Bethlehem Steel is a huge, sentimental city of rust, flakes, ghosts and American history. Perhaps I never wrote about it because it just plain intimidates me. I felt so much the very first time I laid eyes on it and I was never able to properly describe the feelings in my heart since that day over a year ago. Before I even knew of it's existence I had dreamed about it, caught in a frantic race through cold hallways of corrugated metal, the sky obscured by something bigger and taller than I could have ever conceived. I didn't know the place until months later and I saw Bethlehem for the first time. Something big, something important clicked in my mind. It was surreal, having memories of a place that I had never been.

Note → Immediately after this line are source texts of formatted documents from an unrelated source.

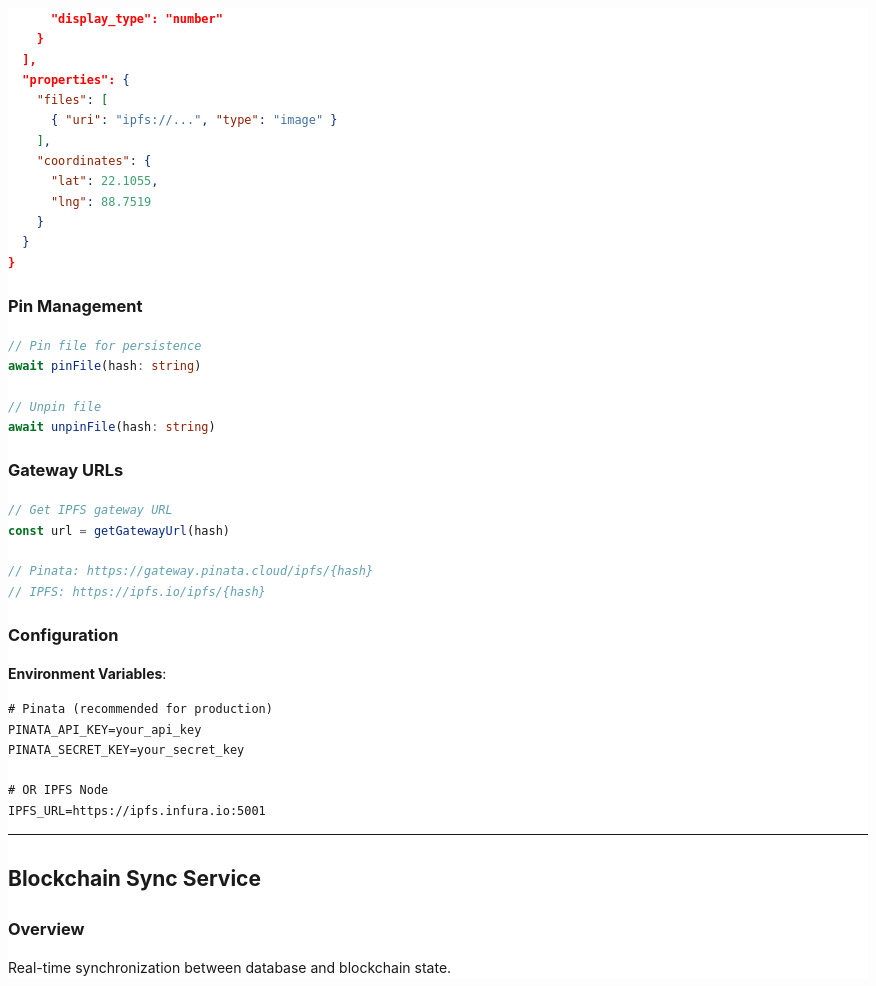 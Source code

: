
 ```json
      "display_type": "number"
    }
  ],
  "properties": {
    "files": [
      { "uri": "ipfs://...", "type": "image" }
    ],
    "coordinates": {
      "lat": 22.1055,
      "lng": 88.7519
    }
  }
}
```

### Pin Management

```typescript
// Pin file for persistence
await pinFile(hash: string)

// Unpin file
await unpinFile(hash: string)
```

### Gateway URLs

```typescript
// Get IPFS gateway URL
const url = getGatewayUrl(hash)

// Pinata: https://gateway.pinata.cloud/ipfs/{hash}
// IPFS: https://ipfs.io/ipfs/{hash}
```

### Configuration

**Environment Variables**:
```env
# Pinata (recommended for production)
PINATA_API_KEY=your_api_key
PINATA_SECRET_KEY=your_secret_key

# OR IPFS Node
IPFS_URL=https://ipfs.infura.io:5001
```

---

## Blockchain Sync Service

### Overview
Real-time synchronization between database and blockchain state.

Photos make the huge metal spires of the blast furnaces seem so much smaller than they are. In reality, the steel mill is an industrial Emerald City and there is no word in the English language that can describe the thick silence created by the close metal jungle of pipes and towers. The first time I stepped to the dark, wet earth below those blast furnace spires and heard the whining rasp of metal on metal, my skin crawled. Oh what inexperienced babes we were in that forest of cold, flaking gloom! Until then I never dreamed anyone would have a reason to poach from that wasteland, but my naivite assured that we would have no beef with those scrappers. To this day I am sure no explorer has ever had such an amiable, peaceful run-in with copper thieves, but I was just relieved to know that the noise was caused by something alive and human.
Today the mill is mostly gone, torn down in an effort to build the new casino. Crossing the Stefko bridge across the river, what used to be 5 square miles of warehouses, train depots, rail lines, coke ovens, administrative buildings are now just flat riverbank. Occasionally a building still stands, face seemingly turned towards the sky as if in defiance to the wrecking balls that promise to defeat them. In contrast to the shiny modern cranes these survivors look weathered and ungainly. The eastern-most structure appears to lurch towards the bridge, desperately running for cover as his ancient companions were swiped off the earth. It is sad. These undignified survivors weep with moisture that stains to rust.

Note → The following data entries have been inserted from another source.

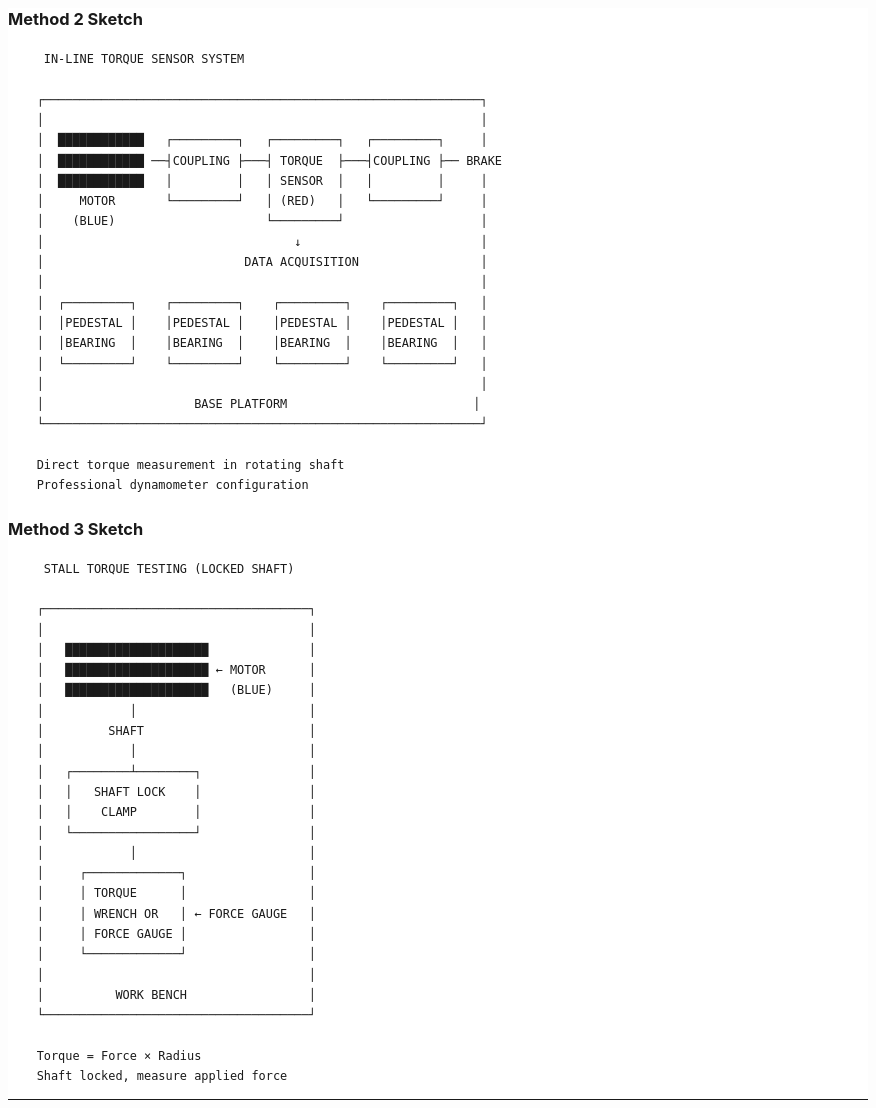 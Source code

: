 ### Method 2 Sketch
```
     IN-LINE TORQUE SENSOR SYSTEM
     
    ┌─────────────────────────────────────────────────────────────┐
    │                                                             │
    │  ████████████   ┌─────────┐   ┌─────────┐   ┌─────────┐     │
    │  ████████████ ──┤COUPLING ├───┤ TORQUE  ├───┤COUPLING ├── BRAKE
    │  ████████████   │         │   │ SENSOR  │   │         │     │
    │     MOTOR       └─────────┘   │ (RED)   │   └─────────┘     │
    │    (BLUE)                     └─────────┘                   │
    │                                   ↓                         │
    │                            DATA ACQUISITION                 │
    │                                                             │
    │  ┌─────────┐    ┌─────────┐    ┌─────────┐    ┌─────────┐   │
    │  │PEDESTAL │    │PEDESTAL │    │PEDESTAL │    │PEDESTAL │   │
    │  │BEARING  │    │BEARING  │    │BEARING  │    │BEARING  │   │
    │  └─────────┘    └─────────┘    └─────────┘    └─────────┘   │
    │                                                             │
    │                     BASE PLATFORM                          │
    └─────────────────────────────────────────────────────────────┘
    
    Direct torque measurement in rotating shaft
    Professional dynamometer configuration
```

### Method 3 Sketch
```
     STALL TORQUE TESTING (LOCKED SHAFT)
     
    ┌─────────────────────────────────────┐
    │                                     │
    │   ████████████████████              │
    │   ████████████████████ ← MOTOR      │
    │   ████████████████████   (BLUE)     │
    │            │                        │
    │         SHAFT                       │
    │            │                        │
    │   ┌────────┴────────┐               │
    │   │   SHAFT LOCK    │               │
    │   │    CLAMP        │               │
    │   └─────────────────┘               │
    │            │                        │
    │     ┌─────────────┐                 │
    │     │ TORQUE      │                 │
    │     │ WRENCH OR   │ ← FORCE GAUGE   │
    │     │ FORCE GAUGE │                 │
    │     └─────────────┘                 │
    │                                     │
    │          WORK BENCH                 │
    └─────────────────────────────────────┘
    
    Torque = Force × Radius
    Shaft locked, measure applied force
```

---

It is never warm when I see Bethlehem Steel. While most of the other adventures I've had give me ghostly reminders of a languid, humid summer, suffering in heat and sun with flies buzzing around my face, Bethlehem is always cold, crisp and alive. I first came here in November and subsequent visits were always in the darkness of the seasons. I would never have it any other way. Something about the way the furnaces hunker over the little town, gray and seeming to suck the light of the sun no matter how bright the day... it is so apropos. Bethlehem is a vibrant little town, so under appreciated and charming. It is full of art and artists, wonderful cozy houses, gift shoppes, parks, students, families and visitors. Around Christmastime the village explodes into evergreen trees and starry lights, the biggest star on the north mountain mimicking the biblical tale. Anyone who knows me might think it strange when I say that I would happily live in Bethlehem if my cards were dealt differently, but it is true.

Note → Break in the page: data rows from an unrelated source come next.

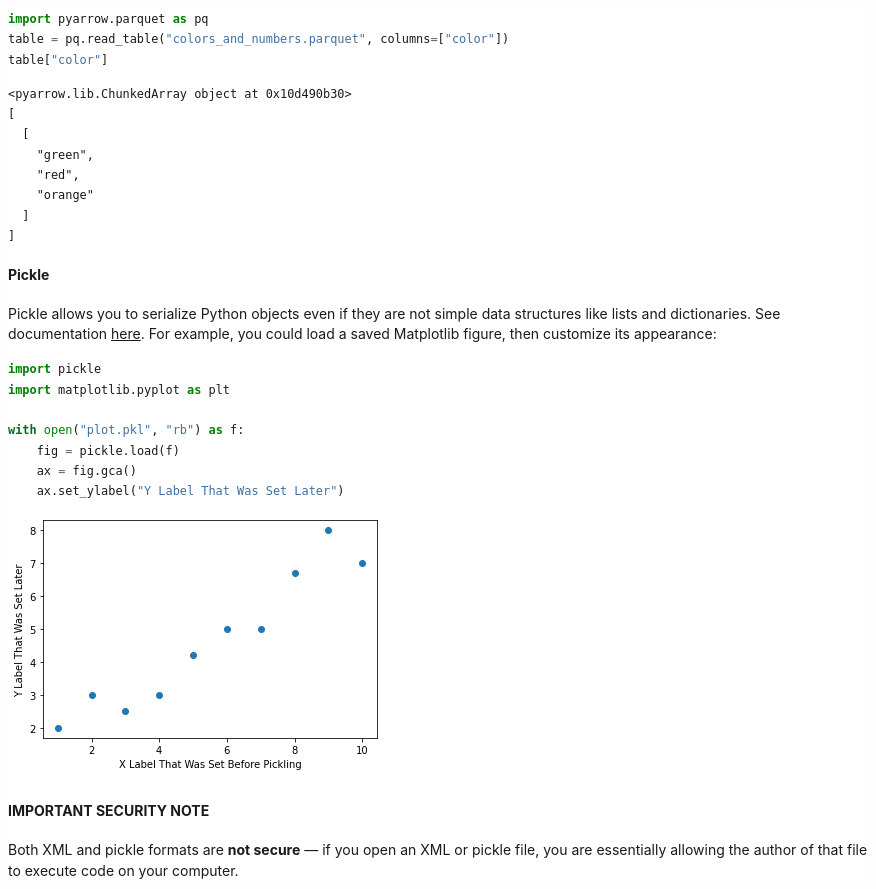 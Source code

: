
 ```python
import pyarrow.parquet as pq
table = pq.read_table("colors_and_numbers.parquet", columns=["color"])
table["color"]
```




    <pyarrow.lib.ChunkedArray object at 0x10d490b30>
    [
      [
        "green",
        "red",
        "orange"
      ]
    ]



#### Pickle

Pickle allows you to serialize Python objects even if they are not simple data structures like lists and dictionaries. See documentation [here](https://docs.python.org/3/library/pickle.html). For example, you could load a saved Matplotlib figure, then customize its appearance:


```python
import pickle
import matplotlib.pyplot as plt

with open("plot.pkl", "rb") as f:
    fig = pickle.load(f)
    ax = fig.gca()
    ax.set_ylabel("Y Label That Was Set Later")
```


![png](index_files/index_84_0.png)


#### IMPORTANT SECURITY NOTE

Both XML and pickle formats are **not secure** — if you open an XML or pickle file, you are essentially allowing the author of that file to execute code on your computer.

This past visit was an unexpected trip to a snowy wonderland. We stood quietly under the spires and contemplated our individual histories beneath them. I shivered in the sub-zero temperatures listening to the cacophony of ravens across the river, trying to imagine the glitzy lights of Sands overlaying the present silence of the blast furnaces. The outlying buildings near the main office building have not changed in a year, despite their relative simplicity and (you'd think) ease of comparative demolition. The only living things here are the crows and one lone police officer who chides us for disturbing his reading. My fingers are slow and clumsy in the cold, even through my gloves.
After warming up at the brew works and downing several creamy oatmeal stouts we hike back down the river path in the ice and snow. By now night has fallen and the irony of Bethlehem is returning as it does each winter night. In a little village made famous by its German immigrants, Christmas traditions and the Star, suddenly nothing is open. When darkness comes the town glows in twinkling lights but there is nary a soul to be seen in the streets. I can't quite figure this out. From every light post a Christmas tree is hung, tied with lights in a cheerful warning to all evergreens that enter here.
The canal opposite the blast furnaces is dark but the lights from town trapped under the clouds create an orange glow that shows us where to step. There are too many trees by the water, so many that choosing a place to set up is difficult. At the end I have to make do with hanging branches because I am too tired to care. The rushing waters two feet below threaten to happily drown us in a slow, chilling whisper. In the end I take only a few shots because I know that home is still more than two hours away. I'm not cold anymore due to the magic of snowfall and running water. But gazing out at the silhouetted towers and the mist-shrouded mountains beyond makes me wish for clearer nights and different circumstances.

If I could keep just one place forever, this would be it. There would be no razing, no investments, no financial gains. I could escape to a place literally out of my dreams, where the enormous steel leviathans force time to stand still. Of course, people like us don't get such a choice and must keep moving, hunting and photographing to enjoy the game.